• **Your goal**
From the records that follow, copy every line in which "what" appears.

• **Saved entries**
== Segment start ==

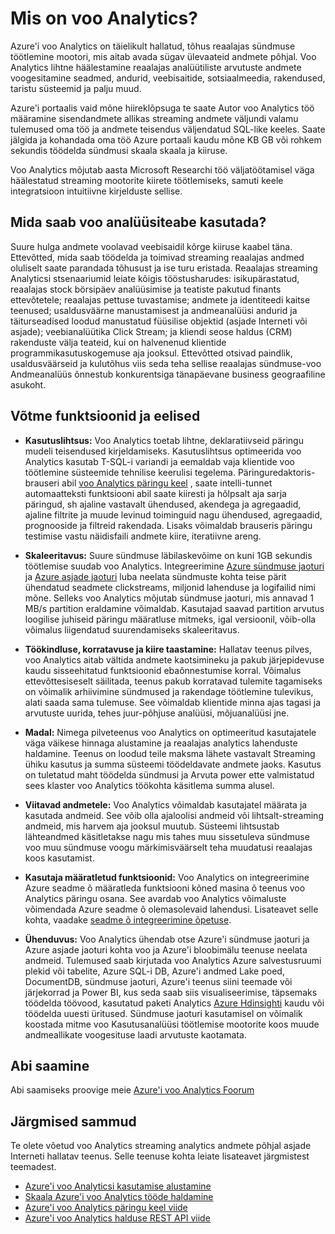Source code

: <properties 
    pageTitle="Sissejuhatus voo Analytics | Microsoft Azure'i" 
    description="Lisateavet voo Analytics hallatav teenus, mis aitab teil soovitud Internet, asjade streaming andmeid analüüsida reaalajas." 
    keywords="Kasutusanalüüsi hallatav teenus, teenused, voo töötlemine, streaming analytics, mis on voo analytics"
    services="stream-analytics" 
    documentationCenter="" 
    authors="jeffstokes72" 
    manager="jhubbard" 
    editor="cgronlun"/>

<tags 
    ms.service="stream-analytics" 
    ms.devlang="na" 
    ms.topic="get-started-article" 
    ms.tgt_pltfrm="na" 
    ms.workload="data-services" 
    ms.date="09/26/2016" 
    ms.author="jeffstok"/>


# <a name="what-is-stream-analytics"></a>Mis on voo Analytics?

Azure'i voo Analytics on täielikult hallatud, tõhus reaalajas sündmuse töötlemine mootori, mis aitab avada sügav ülevaateid andmete põhjal. Voo Analytics lihtne häälestamine reaalajas analüütiliste arvutuste andmete voogesitamine seadmed, andurid, veebisaitide, sotsiaalmeedia, rakendused, taristu süsteemid ja palju muud.

Azure'i portaalis vaid mõne hiireklõpsuga te saate Autor voo Analytics töö määramine sisendandmete allikas streaming andmete väljundi valamu tulemused oma töö ja andmete teisendus väljendatud SQL-like keeles. Saate jälgida ja kohandada oma töö Azure portaali kaudu mõne KB GB või rohkem sekundis töödelda sündmusi skaala skaala ja kiiruse.

Voo Analytics mõjutab aasta Microsoft Researchi töö väljatöötamisel väga häälestatud streaming mootorite kiirete töötlemiseks, samuti keele integratsioon intuitiivne kirjelduste sellise.

## <a name="what-can-i-use-stream-analytics-for"></a>Mida saab voo analüüsiteabe kasutada?
Suure hulga andmete voolavad veebisaidil kõrge kiiruse kaabel täna. Ettevõtted, mida saab töödelda ja toimivad streaming reaalajas andmed oluliselt saate parandada tõhusust ja ise turu eristada. Reaalajas streaming Analyticsi stsenaariumid leiate kõigis tööstusharudes: isikupärastatud, reaalajas stock börsipäev analüüsimise ja teatiste pakutud finants ettevõtetele; reaalajas pettuse tuvastamise; andmete ja identiteedi kaitse teenused; usaldusväärne manustamisest ja andmeanalüüsi andurid ja täiturseadised loodud manustatud füüsilise objektid (asjade Interneti või asjade); veebianalüütika Click Stream; ja kliendi seose haldus (CRM) rakenduste välja teateid, kui on halvenenud klientide programmikasutuskogemuse aja jooksul. Ettevõtted otsivad paindlik, usaldusväärseid ja kulutõhus viis seda teha sellise reaalajas sündmuse-voo Andmeanalüüs õnnestub konkurentsiga tänapäevane business geograafiline asukoht.

## <a name="key-capabilities-and-benefits"></a>Võtme funktsioonid ja eelised
-   **Kasutuslihtsus:** Voo Analytics toetab lihtne, deklaratiivseid päringu mudeli teisendused kirjeldamiseks. Kasutuslihtsus optimeerida voo Analytics kasutab T-SQL-i variandi ja eemaldab vaja klientide voo töötlemine süsteemide tehnilise keerulisi tegelema. Päringuredaktoris-brauseri abil [voo Analytics päringu keel](https://msdn.microsoft.com/library/azure/dn834998.aspx) , saate intelli-tunnet automaatteksti funktsiooni abil saate kiiresti ja hõlpsalt aja sarja päringud, sh ajaline vastavalt ühendused, akendega ja agregaadid, ajaline filtrite ja muude levinud toiminguid nagu ühendused, agregaadid, prognooside ja filtreid rakendada. Lisaks võimaldab brauseris päringu testimise vastu näidisfaili andmete kiire, iteratiivne areng.  

-   **Skaleeritavus:** Suure sündmuse läbilaskevõime on kuni 1GB sekundis töötlemise suudab voo Analytics. Integreerimine [Azure sündmuse jaoturi](https://azure.microsoft.com/services/event-hubs/) ja [Azure asjade jaoturi](https://azure.microsoft.com/services/iot-hub/) luba neelata sündmuste kohta teise pärit ühendatud seadmete clickstreams, miljonid lahenduse ja logifailid nimi mõne. Selleks voo Analytics mõjutab sündmuse jaoturi, mis annavad 1 MB/s partition eraldamine võimaldab. Kasutajad saavad partition arvutus loogilise juhiseid päringu määratluse mitmeks, igal versioonil, võib-olla võimalus liigendatud suurendamiseks skaleeritavus.  

-   **Töökindluse, korratavuse ja kiire taastamine:** Hallatav teenus pilves, voo Analytics aitab vältida andmete kaotsimineku ja pakub järjepidevuse kaudu sisseehitatud funktsioonid ebaõnnestumise korral. Võimalus ettevõttesiseselt säilitada, teenus pakub korratavad tulemite tagamiseks on võimalik arhiivimine sündmused ja rakendage töötlemine tulevikus, alati saada sama tulemuse. See võimaldab klientide minna ajas tagasi ja arvutuste uurida, tehes juur-põhjuse analüüsi, mõjuanalüüsi jne.  

-   **Madal:** Nimega pilveteenus voo Analytics on optimeeritud kasutajatele väga väikese hinnaga alustamine ja reaalajas analytics lahenduste haldamine. Teenus on loodud teile maksma lähete vastavalt Streaming ühiku kasutus ja summa süsteemi töödeldavate andmete jaoks. Kasutus on tuletatud maht töödelda sündmusi ja Arvuta power ette valmistatud sees klaster voo Analytics töökohta käsitlema summa alusel.  

-   **Viitavad andmetele:** Voo Analytics võimaldab kasutajatel määrata ja kasutada andmeid. See võib olla ajaloolisi andmeid või lihtsalt-streaming andmeid, mis harvem aja jooksul muutub. Süsteemi lihtsustab lähteandmed käsitletakse nagu mis tahes muu sissetuleva sündmuse voo muu sündmuse voogu märkimisväärselt teha muudatusi reaalajas koos kasutamist.  

-   **Kasutaja määratletud funktsioonid:** Voo Analytics on integreerimine Azure seadme õ määratleda funktsiooni kõned masina õ teenus voo Analytics päringu osana. See avardab voo Analytics võimaluste võimendada Azure seadme õ olemasolevaid lahendusi. Lisateavet selle kohta, vaadake [seadme õ integreerimine õpetuse](stream-analytics-machine-learning-integration-tutorial.md).

-   **Ühenduvus:** Voo Analytics ühendab otse Azure'i sündmuse jaoturi ja Azure asjade jaoturi kohta voo ja Azure'i bloobimälu teenuse neelata andmeid. Tulemused saab kirjutada voo Analytics Azure salvestusruumi plekid või tabelite, Azure SQL-i DB, Azure'i andmed Lake poed, DocumentDB, sündmuse jaoturi, Azure'i teenus siini teemade või järjekorrad ja Power BI, kus seda saab siis visualiseerimise, täpsemaks töödelda töövood, kasutatud paketi Analytics [Azure Hdinsighti](https://azure.microsoft.com/services/hdinsight/) kaudu või töödelda uuesti üritused. Sündmuse jaoturi kasutamisel on võimalik koostada mitme voo Kasutusanalüüsi töötlemise mootorite koos muude andmeallikate voogesituse laadi arvutuste kaotamata.  

## <a name="get-help"></a>Abi saamine
Abi saamiseks proovige meie [Azure'i voo Analytics Foorum](https://social.msdn.microsoft.com/Forums/en-US/home?forum=AzureStreamAnalytics)

## <a name="next-steps"></a>Järgmised sammud
Te olete võetud voo Analytics streaming analytics andmete põhjal asjade Interneti hallatav teenus. Selle teenuse kohta leiate lisateavet järgmistest teemadest.

- [Azure'i voo Analyticsi kasutamise alustamine](stream-analytics-get-started.md)
- [Skaala Azure'i voo Analytics tööde haldamine](stream-analytics-scale-jobs.md)
- [Azure'i voo Analytics päringu keel viide](https://msdn.microsoft.com/library/azure/dn834998.aspx)
- [Azure'i voo Analytics halduse REST API viide](https://msdn.microsoft.com/library/azure/dn835031.aspx)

== Segment end ==

• **Response for this exercise**
# <a name="what-is-stream-analytics"></a>Mis on voo Analytics?
## <a name="what-can-i-use-stream-analytics-for"></a>Mida saab voo analüüsiteabe kasutada?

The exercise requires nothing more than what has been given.